[HOW TO COMPLETE THIS TASK]: Every line of the entries below that carries the string "cdot" should be copied.

Source data:

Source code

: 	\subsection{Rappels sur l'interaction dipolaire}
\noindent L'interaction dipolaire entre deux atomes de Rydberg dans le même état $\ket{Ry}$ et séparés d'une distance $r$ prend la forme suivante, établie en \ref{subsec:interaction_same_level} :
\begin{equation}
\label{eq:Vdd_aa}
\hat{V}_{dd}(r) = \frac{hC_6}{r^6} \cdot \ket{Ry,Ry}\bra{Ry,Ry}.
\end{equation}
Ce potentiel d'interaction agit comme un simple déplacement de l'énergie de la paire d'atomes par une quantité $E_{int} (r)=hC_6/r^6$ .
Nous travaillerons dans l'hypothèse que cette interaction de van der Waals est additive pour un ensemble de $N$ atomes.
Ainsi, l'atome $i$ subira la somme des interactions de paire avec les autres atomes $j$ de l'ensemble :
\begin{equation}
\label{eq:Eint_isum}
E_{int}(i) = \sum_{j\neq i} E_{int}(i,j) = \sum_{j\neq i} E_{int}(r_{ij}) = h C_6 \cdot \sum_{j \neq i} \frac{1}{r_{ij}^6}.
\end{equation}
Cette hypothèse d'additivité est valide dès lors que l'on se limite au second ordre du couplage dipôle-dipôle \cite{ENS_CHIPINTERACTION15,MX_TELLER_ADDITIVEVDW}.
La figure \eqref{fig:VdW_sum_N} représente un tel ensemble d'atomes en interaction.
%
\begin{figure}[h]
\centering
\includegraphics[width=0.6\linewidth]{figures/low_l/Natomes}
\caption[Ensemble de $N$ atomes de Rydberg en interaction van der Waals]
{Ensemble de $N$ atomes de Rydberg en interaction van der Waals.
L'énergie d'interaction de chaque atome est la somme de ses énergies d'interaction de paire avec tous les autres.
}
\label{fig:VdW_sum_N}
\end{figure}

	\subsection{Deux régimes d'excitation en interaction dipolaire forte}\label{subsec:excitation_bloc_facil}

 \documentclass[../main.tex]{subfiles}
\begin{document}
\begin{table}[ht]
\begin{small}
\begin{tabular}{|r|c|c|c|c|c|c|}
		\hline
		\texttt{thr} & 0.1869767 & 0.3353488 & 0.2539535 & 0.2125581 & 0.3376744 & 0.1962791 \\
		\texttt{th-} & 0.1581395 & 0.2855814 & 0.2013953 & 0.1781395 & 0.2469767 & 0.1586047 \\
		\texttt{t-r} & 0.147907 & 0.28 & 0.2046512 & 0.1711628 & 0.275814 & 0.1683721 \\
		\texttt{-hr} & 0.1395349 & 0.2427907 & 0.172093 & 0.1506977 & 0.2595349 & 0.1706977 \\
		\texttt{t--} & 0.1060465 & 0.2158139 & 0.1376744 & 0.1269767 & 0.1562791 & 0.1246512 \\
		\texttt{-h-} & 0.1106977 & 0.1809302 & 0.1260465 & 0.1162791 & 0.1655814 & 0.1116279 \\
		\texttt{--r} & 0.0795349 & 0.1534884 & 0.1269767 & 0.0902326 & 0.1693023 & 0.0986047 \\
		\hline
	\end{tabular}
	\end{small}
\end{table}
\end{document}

[SOLUTION]:
\hat{V}_{dd}(r) = \frac{hC_6}{r^6} \cdot \ket{Ry,Ry}\bra{Ry,Ry}.
E_{int}(i) = \sum_{j\neq i} E_{int}(i,j) = \sum_{j\neq i} E_{int}(r_{ij}) = h C_6 \cdot \sum_{j \neq i} \frac{1}{r_{ij}^6}.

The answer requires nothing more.